**Saved data entries:**
□ □ □
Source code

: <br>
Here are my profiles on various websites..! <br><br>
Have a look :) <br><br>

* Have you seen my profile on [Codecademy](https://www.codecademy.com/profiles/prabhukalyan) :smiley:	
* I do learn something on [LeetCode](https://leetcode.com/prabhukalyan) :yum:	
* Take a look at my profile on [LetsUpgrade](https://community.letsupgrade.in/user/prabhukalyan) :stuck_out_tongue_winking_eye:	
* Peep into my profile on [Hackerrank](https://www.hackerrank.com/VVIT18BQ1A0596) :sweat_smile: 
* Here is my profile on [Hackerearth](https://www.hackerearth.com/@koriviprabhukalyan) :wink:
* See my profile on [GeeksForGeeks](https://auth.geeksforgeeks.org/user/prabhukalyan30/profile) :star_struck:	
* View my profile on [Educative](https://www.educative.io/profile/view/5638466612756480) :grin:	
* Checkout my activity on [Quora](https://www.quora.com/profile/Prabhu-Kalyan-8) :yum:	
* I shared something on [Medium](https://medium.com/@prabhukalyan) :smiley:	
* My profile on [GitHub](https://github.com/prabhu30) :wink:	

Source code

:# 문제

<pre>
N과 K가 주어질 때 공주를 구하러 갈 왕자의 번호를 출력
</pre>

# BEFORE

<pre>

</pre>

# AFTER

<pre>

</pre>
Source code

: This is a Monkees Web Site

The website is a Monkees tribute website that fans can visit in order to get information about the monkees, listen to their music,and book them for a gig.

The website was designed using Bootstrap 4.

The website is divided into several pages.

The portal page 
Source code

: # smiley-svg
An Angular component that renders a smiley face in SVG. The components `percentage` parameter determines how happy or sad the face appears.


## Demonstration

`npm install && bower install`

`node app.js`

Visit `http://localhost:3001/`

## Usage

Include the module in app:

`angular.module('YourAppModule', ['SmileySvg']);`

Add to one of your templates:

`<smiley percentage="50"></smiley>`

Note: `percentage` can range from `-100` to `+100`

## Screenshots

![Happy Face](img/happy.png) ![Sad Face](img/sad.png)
□ □ □
**What to produce:** Quote, word for word, every line from the top of the entries through the line that holds "Take a look".

**Written response:**
Source code

: <br>
Here are my profiles on various websites..! <br><br>
Have a look :) <br><br>

* Have you seen my profile on [Codecademy](https://www.codecademy.com/profiles/prabhukalyan) :smiley:	
* I do learn something on [LeetCode](https://leetcode.com/prabhukalyan) :yum:	
* Take a look at my profile on [LetsUpgrade](https://community.letsupgrade.in/user/prabhukalyan) :stuck_out_tongue_winking_eye:	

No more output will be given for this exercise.